This paragraph proclaims that if the obligation is barred by prescription of the place of performance, it is barred in this state.
It therefore becomes our initial task to determine if the obligations of this judgment are barred in Alabama, where rendered. We may take judicial notice of the statutes of the State of Alabama and may inform ourselves of such law in any fashion we deem proper. LSA-C.C.P. Art. 1391. This article allows us to inquire on our own initiative into the law of another state although we are not obligated to do so. Gathright v. Smith, 368 So.2d 679 (La. 1978).
Alabama judgments are not barred until the lapse of 20 years from rendition, although specific procedures must be complied with to execute judgments over 10 years old. Ala. Code of Civil Practice, Art. 8 §§ 6-9-190, 6-9-191, 6-9-192 (1975). Therefore, since the obligation is not barred in Alabama, Louisiana prescriptive law under LSA-C.C. Art. 3532 governs.

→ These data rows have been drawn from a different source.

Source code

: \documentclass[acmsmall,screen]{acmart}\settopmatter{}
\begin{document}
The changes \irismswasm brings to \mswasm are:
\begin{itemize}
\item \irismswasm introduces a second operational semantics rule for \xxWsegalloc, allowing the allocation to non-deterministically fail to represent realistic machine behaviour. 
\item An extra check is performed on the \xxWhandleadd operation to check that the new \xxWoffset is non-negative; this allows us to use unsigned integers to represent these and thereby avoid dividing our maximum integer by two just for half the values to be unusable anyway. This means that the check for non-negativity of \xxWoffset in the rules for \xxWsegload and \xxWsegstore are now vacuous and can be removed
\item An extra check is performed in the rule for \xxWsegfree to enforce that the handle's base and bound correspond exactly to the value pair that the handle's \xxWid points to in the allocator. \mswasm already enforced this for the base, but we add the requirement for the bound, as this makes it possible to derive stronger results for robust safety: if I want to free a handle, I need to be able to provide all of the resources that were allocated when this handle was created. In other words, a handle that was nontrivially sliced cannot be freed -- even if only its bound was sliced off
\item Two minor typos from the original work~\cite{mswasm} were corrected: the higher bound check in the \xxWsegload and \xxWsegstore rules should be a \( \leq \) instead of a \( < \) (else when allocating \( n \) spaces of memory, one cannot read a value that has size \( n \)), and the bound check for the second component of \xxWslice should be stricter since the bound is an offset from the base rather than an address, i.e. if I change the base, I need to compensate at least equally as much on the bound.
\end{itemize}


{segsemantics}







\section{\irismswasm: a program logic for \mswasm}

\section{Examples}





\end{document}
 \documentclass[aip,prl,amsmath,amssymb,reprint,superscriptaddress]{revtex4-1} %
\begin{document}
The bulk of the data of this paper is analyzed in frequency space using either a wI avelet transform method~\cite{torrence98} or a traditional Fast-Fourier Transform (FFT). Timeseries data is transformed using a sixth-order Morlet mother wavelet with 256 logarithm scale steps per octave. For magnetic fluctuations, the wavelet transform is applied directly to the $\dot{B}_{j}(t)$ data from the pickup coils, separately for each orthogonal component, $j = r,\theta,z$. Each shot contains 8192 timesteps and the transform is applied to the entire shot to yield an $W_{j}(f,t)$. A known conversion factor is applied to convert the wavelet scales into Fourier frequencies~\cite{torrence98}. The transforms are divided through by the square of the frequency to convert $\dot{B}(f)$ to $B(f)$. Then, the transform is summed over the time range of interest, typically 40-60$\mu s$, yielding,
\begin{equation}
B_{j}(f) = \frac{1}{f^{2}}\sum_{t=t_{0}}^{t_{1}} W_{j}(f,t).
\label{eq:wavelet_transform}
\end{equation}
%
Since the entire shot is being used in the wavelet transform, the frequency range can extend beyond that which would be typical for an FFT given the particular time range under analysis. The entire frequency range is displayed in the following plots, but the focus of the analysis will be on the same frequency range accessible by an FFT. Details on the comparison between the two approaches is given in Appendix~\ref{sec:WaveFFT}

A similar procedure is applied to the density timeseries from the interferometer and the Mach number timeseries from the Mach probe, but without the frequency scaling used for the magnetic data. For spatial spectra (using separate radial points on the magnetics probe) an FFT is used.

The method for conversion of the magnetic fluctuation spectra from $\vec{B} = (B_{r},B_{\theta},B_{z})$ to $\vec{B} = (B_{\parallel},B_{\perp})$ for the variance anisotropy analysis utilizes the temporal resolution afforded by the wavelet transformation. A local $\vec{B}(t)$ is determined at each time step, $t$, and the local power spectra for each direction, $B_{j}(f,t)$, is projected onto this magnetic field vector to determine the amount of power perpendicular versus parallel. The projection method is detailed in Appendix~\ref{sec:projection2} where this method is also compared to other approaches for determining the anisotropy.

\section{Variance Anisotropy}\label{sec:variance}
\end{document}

Because of our reliance on Article 3532, we feel we would be remiss if we did not parenthetically note Jagers v. Royal Indemnity Co., 276 So.2d 309 (La. 1973), in which, in a tort case, our Supreme Court rejected the traditional rule of lex loci delicti and adopted the modern interest analysis for resolving conflicts of law problems. Jagers was, of course, followed by this Circuit in the tort case of Sutton v. Langley, 330 So.2d 321 (La.App. 2d Cir. 1976).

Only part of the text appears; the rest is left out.